Collection entries
_ _ _ _

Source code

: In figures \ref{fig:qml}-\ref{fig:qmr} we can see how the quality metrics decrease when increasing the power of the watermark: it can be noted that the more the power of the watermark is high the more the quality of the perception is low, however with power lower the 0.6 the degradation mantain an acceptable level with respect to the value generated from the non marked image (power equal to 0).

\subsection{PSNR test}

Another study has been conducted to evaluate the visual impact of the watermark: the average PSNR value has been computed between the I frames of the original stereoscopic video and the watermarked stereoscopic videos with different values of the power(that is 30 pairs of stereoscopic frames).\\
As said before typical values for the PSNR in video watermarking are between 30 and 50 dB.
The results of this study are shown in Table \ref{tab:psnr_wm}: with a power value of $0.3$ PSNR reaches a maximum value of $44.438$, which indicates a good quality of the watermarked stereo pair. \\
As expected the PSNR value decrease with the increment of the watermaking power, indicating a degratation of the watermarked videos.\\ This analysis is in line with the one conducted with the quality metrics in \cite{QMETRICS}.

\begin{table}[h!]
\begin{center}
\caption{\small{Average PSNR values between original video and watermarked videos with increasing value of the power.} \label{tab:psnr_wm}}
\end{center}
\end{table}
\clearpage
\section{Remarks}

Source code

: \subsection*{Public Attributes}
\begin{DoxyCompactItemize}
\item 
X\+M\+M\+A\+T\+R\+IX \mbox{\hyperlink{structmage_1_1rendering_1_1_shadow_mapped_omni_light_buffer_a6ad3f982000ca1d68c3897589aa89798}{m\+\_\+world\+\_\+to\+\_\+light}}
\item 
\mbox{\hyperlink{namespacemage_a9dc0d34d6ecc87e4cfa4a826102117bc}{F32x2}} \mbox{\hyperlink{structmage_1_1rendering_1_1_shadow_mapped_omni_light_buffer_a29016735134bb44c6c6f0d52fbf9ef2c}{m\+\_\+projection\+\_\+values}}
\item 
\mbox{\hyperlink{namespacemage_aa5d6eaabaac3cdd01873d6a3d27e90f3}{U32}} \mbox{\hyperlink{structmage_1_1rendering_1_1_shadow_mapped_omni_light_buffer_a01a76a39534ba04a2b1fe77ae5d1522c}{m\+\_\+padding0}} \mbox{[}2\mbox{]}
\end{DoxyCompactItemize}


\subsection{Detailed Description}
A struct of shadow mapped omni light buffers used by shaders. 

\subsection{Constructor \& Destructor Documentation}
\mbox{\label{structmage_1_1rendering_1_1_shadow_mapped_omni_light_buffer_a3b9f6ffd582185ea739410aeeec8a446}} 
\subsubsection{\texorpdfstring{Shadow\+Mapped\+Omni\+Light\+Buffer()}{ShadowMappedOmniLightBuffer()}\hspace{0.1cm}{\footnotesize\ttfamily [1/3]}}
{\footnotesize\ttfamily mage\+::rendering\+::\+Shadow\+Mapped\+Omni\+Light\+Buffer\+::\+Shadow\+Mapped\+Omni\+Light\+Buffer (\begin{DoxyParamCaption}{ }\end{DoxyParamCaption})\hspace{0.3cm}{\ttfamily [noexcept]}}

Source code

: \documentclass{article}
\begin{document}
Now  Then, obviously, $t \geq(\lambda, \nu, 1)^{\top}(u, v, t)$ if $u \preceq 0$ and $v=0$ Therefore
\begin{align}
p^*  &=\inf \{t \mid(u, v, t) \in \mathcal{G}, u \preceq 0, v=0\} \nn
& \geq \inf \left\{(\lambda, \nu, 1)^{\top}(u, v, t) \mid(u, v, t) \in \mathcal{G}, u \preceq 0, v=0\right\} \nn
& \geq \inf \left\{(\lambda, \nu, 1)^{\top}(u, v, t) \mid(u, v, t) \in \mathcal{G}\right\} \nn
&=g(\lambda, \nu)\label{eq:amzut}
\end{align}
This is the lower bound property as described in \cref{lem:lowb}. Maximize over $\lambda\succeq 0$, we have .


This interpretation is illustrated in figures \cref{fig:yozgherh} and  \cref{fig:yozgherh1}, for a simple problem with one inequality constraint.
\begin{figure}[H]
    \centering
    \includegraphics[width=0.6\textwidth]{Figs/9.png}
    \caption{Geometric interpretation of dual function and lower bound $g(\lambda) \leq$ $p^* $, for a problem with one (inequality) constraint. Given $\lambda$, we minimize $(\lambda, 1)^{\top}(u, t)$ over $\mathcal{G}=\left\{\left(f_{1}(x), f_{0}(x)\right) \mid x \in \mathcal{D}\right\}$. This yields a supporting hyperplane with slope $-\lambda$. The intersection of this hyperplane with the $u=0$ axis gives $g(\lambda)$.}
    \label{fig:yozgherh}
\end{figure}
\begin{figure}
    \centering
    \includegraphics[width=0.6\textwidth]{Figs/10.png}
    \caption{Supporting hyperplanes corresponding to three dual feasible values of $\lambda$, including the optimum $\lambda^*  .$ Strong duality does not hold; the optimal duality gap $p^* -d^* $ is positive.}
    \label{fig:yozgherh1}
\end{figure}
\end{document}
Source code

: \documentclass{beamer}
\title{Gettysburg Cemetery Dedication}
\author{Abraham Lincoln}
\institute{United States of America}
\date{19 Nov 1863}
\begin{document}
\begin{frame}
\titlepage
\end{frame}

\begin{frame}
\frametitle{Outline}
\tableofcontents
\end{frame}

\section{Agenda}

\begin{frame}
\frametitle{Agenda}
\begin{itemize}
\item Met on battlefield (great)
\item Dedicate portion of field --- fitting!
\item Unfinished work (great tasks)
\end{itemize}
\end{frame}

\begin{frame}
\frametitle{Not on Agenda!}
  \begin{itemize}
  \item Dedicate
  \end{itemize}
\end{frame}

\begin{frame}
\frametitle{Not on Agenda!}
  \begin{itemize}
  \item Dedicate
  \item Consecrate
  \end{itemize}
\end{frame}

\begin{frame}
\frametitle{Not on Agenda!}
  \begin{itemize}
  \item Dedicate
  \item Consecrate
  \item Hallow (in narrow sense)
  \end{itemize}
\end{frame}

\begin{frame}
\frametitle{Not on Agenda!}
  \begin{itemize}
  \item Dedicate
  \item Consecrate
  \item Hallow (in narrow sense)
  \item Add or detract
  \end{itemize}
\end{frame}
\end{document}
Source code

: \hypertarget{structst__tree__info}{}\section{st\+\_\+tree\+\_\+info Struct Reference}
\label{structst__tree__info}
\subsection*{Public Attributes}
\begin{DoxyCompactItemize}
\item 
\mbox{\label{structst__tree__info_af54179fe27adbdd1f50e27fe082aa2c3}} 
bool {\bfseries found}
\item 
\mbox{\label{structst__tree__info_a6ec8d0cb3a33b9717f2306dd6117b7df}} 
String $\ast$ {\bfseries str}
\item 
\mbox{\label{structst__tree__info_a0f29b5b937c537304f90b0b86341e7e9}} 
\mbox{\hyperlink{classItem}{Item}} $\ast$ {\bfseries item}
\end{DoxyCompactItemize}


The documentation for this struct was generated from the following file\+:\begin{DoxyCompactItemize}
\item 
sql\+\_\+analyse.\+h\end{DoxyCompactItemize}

_ _ _ _

Give only the count of lines in the data that include the string "bfseries".

3